All the elements of the Donovan mythology come together in this story. The magic decade. Few of the songs tonight will date from outside of it, although he updates the Vietnam references in “To Susan On The West Coast Waiting” to include Afghanistan and the Gulf. Same situation, new wars. Name-dropping the Beatles too. And why not? He was there. He tells of being in India with four Beatles, one Beach-Boy, and Mia Farrow, of John Lennon patting the Maharishi’s head saying ‘there’s a good Guru’. And later that night, sitting on the bungalow roof with their guitars, George leans over and suggests ‘I could write a verse for that…’, the song that becomes “Hurdy Gurdy Man”. Of course, back then, singles don’t extend beyond 2:57mins, and Jimmy Page’s incandescent guitar leaves no space for it, but he sings George’s verse tonight (‘when the truth gets buried deep, beneath a thousand years of sleep…’). These stories are true. Flower-Power photographs record it all.

Now, Donovan Leitch, with only two guitar’s, harmonica and kazoo, relives them with “Catch The Wind” and “Colours”, then sits cross-legged on a (mock)-tiger skin between sprays of Michaelmas Daisies, to do “Jennifer Juniper” and “Guinevere”. Songs rich with rural idyll, the bejewelled weave of Celtic myth, Gipsy minstrel wanderings, the escape to simplicity, seagulls, and the ragged tousle-haired bohemia that his songs so uniquely inhabit. These few concerts landmark 1964, across forty years of time – in fact a CD of ’64 demos predating his first official recordings, are on sale in the theatre foyer. Those are years, and these are songs worth celebrating. 
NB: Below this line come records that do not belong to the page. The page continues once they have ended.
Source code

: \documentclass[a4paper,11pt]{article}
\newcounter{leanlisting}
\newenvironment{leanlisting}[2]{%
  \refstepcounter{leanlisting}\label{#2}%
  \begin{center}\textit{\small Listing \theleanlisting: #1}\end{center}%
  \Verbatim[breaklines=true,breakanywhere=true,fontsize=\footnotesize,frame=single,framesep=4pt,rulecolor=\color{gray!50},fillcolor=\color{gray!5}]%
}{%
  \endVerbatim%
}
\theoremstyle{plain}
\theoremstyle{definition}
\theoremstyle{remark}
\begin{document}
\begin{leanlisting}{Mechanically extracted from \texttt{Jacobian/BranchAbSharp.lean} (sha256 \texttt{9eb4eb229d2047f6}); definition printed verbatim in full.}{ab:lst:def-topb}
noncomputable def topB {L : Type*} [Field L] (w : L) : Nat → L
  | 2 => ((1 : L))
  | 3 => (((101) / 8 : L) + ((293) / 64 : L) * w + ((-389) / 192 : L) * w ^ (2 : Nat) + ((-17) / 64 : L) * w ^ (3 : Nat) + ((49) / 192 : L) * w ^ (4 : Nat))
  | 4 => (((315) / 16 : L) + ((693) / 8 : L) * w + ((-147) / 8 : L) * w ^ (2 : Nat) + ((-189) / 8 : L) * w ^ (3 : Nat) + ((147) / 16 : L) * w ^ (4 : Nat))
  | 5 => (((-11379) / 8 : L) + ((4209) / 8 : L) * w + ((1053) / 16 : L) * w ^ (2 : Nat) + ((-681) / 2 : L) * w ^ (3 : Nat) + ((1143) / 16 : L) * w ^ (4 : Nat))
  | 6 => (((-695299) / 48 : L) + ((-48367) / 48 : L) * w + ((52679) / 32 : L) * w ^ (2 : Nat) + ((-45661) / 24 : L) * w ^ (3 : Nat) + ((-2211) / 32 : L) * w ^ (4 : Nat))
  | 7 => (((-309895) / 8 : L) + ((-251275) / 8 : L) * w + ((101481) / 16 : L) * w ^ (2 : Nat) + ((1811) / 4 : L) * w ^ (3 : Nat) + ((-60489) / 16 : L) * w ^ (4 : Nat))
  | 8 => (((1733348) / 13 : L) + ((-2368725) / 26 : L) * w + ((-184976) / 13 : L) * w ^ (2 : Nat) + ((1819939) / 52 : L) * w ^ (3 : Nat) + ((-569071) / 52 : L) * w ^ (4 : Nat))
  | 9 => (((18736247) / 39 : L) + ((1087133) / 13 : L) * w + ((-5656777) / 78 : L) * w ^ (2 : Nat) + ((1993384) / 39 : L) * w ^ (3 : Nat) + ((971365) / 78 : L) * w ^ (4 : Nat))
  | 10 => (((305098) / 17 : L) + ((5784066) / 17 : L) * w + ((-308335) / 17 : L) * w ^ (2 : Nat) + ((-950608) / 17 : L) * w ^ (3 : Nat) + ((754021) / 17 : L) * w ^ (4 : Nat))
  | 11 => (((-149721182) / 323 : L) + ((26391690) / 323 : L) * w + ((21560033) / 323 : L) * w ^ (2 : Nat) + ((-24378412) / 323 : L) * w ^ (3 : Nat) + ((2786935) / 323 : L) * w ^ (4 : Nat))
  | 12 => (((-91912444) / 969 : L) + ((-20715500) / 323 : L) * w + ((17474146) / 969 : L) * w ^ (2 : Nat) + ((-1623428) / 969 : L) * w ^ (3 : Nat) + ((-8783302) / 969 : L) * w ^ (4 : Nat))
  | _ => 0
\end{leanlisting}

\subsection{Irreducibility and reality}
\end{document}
But whereas Dylan purposefully confounds audience expectations, Donovan delivers exactly what you expect. You suspect that when he urges you to sing along with “Sunshine Superman”, then gets the words wrong, it’s more due to memory-glitch than any conscious awkwardness. Yet unlike other, perhaps more cultishly celebrated icons, those who romantically suicided or chemically frazzled their brain-cells to psychedelic mush, he’s in intimidatingly rude health, here in his mauve blouse-top, black pants and waistcoat. The silver pipes of a huge concert-organ rearing behind the curtain backdrop as he relates how Irish Druids used guile to outwit marauding Vikings, then introduces a guitar he had made in the exact Celtic green, rowanberry red and lapis blue of the ‘Book of Kells’ which he’d seen in Trinity College, Dublin. So that when he first took possession of ‘Kelly’ ‘it would only play Irish tunes’. He wrote his most recent song, “The Promise,” to beguile it into his own spell. It stands up well, yet he hurriedly retreats back into the sixties to encore with a shimmering “Atlantis”, “Season Of The Witch”, and “There Is A Mountain”.